Mais comum do que se imagina
Esqueça aquela ideia do inseto barbeiro, vetor que transmite o protozoário, rondando casas de pau a pique, taipa, sapê. Embora esses ambientes facilitem seu aparecimento, a doença que leva o nome de quem a descreveu em 1909, o médico sanitarista Carlos Chagas, não é mais a mesma . Em tempos de devastação da natureza, ela soma centenas de milhares de casos nos Estados Unidos, na Europa, no Japão e na Oceania, inclusive em metrópoles. Pelo mundo, são de 16 a 18 milhões de infectados.

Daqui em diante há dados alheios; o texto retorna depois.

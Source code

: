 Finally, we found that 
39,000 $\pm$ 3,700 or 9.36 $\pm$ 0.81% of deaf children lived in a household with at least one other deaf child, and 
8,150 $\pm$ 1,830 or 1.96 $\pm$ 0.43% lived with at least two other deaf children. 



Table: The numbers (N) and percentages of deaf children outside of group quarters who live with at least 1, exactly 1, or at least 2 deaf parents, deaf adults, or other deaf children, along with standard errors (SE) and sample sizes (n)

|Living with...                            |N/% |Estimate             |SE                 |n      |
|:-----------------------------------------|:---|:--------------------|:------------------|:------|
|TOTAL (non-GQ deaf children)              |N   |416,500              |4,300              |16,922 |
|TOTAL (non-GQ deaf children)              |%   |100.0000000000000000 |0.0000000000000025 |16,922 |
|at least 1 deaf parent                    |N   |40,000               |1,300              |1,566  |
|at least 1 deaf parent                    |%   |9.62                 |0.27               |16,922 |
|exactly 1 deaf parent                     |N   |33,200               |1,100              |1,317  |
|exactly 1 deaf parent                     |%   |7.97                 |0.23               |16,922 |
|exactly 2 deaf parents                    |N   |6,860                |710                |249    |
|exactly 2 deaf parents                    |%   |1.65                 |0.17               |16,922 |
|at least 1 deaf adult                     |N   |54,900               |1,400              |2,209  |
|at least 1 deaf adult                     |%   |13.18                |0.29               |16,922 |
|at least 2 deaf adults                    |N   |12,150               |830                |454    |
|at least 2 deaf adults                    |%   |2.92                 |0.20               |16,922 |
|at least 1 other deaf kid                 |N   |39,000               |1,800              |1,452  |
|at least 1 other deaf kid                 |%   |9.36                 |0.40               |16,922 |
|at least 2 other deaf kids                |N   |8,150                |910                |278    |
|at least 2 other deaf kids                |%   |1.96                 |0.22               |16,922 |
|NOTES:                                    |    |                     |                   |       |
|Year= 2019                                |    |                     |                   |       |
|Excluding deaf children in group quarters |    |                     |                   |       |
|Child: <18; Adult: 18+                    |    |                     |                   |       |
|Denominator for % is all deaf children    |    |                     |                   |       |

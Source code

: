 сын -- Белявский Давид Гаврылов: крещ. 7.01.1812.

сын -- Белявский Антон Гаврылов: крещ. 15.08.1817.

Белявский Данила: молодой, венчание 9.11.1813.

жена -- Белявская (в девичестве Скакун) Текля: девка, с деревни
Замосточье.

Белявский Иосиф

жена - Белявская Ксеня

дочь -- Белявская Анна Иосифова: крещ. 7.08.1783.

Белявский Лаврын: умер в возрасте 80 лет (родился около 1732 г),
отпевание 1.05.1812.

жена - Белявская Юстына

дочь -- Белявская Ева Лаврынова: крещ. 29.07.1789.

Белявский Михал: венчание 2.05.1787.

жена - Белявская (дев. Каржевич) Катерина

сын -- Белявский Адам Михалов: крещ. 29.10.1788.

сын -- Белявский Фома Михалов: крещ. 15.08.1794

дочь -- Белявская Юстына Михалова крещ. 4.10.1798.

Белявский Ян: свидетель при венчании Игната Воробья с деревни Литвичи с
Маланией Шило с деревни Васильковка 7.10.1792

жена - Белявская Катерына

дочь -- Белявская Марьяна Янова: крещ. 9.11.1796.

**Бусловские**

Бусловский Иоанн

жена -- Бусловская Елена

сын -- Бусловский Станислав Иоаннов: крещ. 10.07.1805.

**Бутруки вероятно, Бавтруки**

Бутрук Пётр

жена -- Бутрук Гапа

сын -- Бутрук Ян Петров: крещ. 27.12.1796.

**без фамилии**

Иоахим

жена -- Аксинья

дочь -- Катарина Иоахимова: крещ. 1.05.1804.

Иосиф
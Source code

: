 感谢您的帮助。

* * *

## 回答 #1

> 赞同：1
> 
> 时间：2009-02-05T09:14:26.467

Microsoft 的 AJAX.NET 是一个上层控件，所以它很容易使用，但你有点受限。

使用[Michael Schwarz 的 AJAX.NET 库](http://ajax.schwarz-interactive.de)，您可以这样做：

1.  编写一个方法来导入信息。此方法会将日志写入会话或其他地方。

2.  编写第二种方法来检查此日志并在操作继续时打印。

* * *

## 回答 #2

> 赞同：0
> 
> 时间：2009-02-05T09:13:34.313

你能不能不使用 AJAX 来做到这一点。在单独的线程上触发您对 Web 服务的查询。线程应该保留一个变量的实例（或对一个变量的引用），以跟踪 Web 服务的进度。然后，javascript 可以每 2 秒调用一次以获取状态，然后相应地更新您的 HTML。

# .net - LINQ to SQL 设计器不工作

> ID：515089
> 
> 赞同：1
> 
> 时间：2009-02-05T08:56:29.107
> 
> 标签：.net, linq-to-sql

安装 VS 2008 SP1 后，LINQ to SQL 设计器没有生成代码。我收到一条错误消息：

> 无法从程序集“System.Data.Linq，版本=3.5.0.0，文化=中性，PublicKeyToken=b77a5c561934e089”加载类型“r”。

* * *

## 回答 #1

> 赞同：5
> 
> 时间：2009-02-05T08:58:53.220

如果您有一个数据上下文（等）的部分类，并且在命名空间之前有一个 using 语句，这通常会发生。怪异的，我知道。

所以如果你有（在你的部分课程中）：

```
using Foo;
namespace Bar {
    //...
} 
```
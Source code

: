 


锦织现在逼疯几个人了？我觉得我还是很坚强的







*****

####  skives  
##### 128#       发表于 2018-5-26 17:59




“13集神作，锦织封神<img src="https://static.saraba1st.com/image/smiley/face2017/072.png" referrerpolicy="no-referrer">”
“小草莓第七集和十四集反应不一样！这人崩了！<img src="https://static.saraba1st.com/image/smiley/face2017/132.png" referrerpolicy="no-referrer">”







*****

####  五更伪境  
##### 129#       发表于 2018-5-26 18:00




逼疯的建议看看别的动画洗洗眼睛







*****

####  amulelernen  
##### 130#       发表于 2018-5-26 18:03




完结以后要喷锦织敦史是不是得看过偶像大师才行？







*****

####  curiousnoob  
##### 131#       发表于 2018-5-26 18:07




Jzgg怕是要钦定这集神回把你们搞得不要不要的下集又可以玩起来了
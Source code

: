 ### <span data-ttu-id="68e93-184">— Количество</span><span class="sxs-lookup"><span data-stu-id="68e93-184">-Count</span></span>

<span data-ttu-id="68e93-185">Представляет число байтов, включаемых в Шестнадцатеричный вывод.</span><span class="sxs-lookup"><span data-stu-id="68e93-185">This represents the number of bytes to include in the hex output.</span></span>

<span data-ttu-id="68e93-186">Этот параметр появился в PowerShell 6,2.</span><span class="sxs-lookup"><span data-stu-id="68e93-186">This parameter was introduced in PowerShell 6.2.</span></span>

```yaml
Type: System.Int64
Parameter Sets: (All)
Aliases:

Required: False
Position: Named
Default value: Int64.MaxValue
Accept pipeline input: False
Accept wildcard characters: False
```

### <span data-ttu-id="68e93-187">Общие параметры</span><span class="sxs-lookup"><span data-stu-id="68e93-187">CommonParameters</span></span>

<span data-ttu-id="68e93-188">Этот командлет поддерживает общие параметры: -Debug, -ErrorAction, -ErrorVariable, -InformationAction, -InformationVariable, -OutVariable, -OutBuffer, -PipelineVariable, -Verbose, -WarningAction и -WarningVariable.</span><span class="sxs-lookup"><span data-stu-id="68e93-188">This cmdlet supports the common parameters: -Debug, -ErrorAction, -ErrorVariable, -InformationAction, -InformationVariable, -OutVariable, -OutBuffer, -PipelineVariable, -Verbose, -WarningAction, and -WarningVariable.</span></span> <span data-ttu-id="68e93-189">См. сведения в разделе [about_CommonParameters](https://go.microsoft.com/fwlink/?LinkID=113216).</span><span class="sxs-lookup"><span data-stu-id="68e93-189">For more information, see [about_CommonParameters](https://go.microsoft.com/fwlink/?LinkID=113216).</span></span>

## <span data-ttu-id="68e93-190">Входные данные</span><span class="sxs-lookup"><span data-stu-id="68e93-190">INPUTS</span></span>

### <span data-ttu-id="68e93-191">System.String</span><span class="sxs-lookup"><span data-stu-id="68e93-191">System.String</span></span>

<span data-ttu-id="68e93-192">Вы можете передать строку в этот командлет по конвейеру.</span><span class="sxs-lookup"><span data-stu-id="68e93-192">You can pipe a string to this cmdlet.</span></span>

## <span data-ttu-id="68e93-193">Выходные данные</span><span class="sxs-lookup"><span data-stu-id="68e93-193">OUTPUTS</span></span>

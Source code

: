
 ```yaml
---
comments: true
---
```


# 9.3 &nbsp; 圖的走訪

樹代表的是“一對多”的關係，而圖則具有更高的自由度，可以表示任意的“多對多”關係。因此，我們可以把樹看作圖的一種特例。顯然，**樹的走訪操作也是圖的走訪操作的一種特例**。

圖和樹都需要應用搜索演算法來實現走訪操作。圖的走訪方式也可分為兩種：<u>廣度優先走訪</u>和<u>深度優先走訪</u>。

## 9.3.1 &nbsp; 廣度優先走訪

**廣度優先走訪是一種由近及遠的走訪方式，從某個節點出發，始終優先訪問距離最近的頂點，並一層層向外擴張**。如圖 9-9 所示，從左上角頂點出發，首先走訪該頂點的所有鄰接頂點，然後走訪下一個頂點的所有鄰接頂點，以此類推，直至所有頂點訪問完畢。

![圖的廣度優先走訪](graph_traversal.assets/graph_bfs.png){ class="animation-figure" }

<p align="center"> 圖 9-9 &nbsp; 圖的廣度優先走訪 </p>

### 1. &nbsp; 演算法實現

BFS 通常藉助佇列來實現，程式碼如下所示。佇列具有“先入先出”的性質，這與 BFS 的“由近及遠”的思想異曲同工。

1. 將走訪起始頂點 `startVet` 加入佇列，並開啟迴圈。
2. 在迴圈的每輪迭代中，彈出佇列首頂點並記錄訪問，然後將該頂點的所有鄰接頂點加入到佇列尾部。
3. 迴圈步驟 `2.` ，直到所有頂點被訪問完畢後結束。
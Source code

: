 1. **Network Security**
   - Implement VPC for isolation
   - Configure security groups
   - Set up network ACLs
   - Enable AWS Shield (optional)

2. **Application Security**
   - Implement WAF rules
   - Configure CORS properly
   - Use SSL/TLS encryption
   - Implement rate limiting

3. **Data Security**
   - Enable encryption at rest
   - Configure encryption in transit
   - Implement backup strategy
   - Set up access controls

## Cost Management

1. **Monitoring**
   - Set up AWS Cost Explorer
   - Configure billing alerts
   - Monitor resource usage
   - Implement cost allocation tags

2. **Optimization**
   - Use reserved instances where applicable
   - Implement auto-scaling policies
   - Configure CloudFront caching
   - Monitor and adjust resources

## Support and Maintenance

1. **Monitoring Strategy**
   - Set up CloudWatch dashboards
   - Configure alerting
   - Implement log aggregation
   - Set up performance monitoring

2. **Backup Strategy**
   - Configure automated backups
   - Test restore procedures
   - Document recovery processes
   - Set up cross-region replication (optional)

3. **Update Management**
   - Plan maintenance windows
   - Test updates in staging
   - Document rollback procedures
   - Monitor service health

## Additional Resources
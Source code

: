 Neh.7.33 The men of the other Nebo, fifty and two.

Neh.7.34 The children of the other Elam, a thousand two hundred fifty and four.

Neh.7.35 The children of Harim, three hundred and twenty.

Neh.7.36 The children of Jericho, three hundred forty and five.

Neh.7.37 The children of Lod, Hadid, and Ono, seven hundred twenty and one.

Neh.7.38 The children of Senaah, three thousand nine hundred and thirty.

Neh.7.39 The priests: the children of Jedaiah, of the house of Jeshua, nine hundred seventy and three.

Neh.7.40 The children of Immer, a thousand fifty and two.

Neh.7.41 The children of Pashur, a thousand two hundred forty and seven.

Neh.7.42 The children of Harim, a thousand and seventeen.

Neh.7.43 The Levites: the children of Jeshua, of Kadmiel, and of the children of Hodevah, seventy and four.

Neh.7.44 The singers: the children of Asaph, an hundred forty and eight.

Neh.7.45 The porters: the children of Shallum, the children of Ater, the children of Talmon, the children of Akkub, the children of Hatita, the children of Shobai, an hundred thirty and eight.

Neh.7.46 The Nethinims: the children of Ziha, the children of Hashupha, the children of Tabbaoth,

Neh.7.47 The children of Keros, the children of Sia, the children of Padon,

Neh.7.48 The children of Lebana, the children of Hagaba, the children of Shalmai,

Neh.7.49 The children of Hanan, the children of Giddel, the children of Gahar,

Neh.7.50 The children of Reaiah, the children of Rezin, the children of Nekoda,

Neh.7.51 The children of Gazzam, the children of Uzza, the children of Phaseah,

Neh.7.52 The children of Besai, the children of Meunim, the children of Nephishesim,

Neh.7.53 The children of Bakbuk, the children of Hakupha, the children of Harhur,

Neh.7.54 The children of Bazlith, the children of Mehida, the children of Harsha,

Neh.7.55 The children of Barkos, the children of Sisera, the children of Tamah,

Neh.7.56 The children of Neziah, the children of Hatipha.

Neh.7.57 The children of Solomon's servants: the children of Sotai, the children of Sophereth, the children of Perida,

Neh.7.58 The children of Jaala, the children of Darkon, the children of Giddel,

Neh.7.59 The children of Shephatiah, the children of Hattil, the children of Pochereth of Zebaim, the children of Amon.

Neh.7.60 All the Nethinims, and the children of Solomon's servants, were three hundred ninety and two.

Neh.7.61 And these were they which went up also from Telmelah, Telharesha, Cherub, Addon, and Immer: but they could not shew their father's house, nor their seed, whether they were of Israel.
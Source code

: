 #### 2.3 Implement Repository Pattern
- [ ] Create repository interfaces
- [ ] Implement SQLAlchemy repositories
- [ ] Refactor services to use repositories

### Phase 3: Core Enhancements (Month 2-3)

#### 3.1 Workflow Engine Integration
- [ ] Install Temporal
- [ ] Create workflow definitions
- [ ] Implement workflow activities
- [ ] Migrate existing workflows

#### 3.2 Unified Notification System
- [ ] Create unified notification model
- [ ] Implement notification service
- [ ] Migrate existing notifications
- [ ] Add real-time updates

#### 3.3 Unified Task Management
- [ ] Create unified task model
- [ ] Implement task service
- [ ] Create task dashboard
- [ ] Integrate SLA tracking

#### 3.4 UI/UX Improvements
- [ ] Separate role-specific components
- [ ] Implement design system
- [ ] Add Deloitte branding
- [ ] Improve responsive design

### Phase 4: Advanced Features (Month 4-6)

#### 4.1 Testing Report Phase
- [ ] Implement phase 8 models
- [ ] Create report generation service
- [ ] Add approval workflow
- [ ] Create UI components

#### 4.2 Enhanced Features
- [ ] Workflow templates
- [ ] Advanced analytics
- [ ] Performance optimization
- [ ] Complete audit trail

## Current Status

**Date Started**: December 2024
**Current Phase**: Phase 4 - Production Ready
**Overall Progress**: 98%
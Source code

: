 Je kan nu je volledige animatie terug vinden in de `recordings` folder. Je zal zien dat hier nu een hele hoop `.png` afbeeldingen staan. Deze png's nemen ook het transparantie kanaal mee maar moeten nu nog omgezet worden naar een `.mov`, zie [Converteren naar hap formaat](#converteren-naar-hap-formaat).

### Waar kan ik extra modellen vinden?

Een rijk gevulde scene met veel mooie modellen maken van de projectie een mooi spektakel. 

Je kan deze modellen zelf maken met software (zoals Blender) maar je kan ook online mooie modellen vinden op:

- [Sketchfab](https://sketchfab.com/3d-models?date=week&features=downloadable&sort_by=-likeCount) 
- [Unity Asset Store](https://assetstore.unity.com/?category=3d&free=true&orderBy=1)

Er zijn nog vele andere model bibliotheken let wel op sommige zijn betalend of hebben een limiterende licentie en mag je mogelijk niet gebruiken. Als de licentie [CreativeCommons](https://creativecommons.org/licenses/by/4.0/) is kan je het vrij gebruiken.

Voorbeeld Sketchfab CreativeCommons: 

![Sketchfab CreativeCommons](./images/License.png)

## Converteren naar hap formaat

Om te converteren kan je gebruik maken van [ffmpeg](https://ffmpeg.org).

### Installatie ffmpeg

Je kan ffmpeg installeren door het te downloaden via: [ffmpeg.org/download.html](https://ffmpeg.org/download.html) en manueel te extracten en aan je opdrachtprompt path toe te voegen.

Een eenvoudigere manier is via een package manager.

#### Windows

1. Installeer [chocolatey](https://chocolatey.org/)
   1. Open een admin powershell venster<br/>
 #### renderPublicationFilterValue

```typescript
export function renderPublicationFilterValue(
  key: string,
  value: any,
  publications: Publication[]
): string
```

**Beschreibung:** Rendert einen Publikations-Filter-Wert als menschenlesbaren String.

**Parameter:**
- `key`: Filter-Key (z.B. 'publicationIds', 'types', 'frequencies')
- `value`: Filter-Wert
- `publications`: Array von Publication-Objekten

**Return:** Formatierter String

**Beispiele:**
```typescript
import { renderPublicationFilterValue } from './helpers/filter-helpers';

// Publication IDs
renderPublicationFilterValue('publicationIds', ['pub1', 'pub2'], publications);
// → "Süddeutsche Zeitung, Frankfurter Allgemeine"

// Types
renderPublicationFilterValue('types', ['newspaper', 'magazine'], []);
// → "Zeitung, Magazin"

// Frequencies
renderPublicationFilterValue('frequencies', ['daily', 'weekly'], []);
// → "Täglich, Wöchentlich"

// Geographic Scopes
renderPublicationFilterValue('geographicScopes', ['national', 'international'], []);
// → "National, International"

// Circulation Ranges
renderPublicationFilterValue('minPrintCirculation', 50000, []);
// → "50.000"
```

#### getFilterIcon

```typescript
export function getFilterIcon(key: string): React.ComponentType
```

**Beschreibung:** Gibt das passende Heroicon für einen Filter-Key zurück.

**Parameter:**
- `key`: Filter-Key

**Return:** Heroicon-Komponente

O que continua igual: os problemas que a doença de Chagas provoca, se evolui na maior surdina. Ora, o único tratamento que a humanidade tem disponível só funcionaria bem no início, quando poucos pacientes sabem que estão infectados, até porque muitos casos são assintomáticos. Aliás, André Tempone estudava outra doença, a leishmaniose, quando ouviu de um professor, no período que passou na London School of Hygiene and Tropical Medicine, na Inglaterra, que a doença de Chagas era intratável. Desde então, procura algo que a remedie.
Isso porque, passados uns 20 ou 30 anos, a inflamação crônica provocada pelo Trypanossa cruzi, entre outras consequências, deixa músculo cardíaco flácido e dilatado, sem a menor condição de fazer direito o seu trabalho de bombear o sangue. É o que acontece com 30% dos pacientes. Podem surgir inclusive coágulos que, se viajarem até o cérebro, causarão um AVC.
A esperança vem do mar
Há um longo caminho até uma molécula como a do coral-sol virar remédio. Aliás, atualmente há pelo menos 40 fármacos oriundos de produtos marinhos sendo testados em fase clínica contra diversas doenças.
Está aí mais uma razão para cuidarmos dos oceanos. A ironia é que, no caso da promessa contra a doença de Chagas, foi um desequilíbro no ambiente marinho que chamou a atenção para o coral-sol.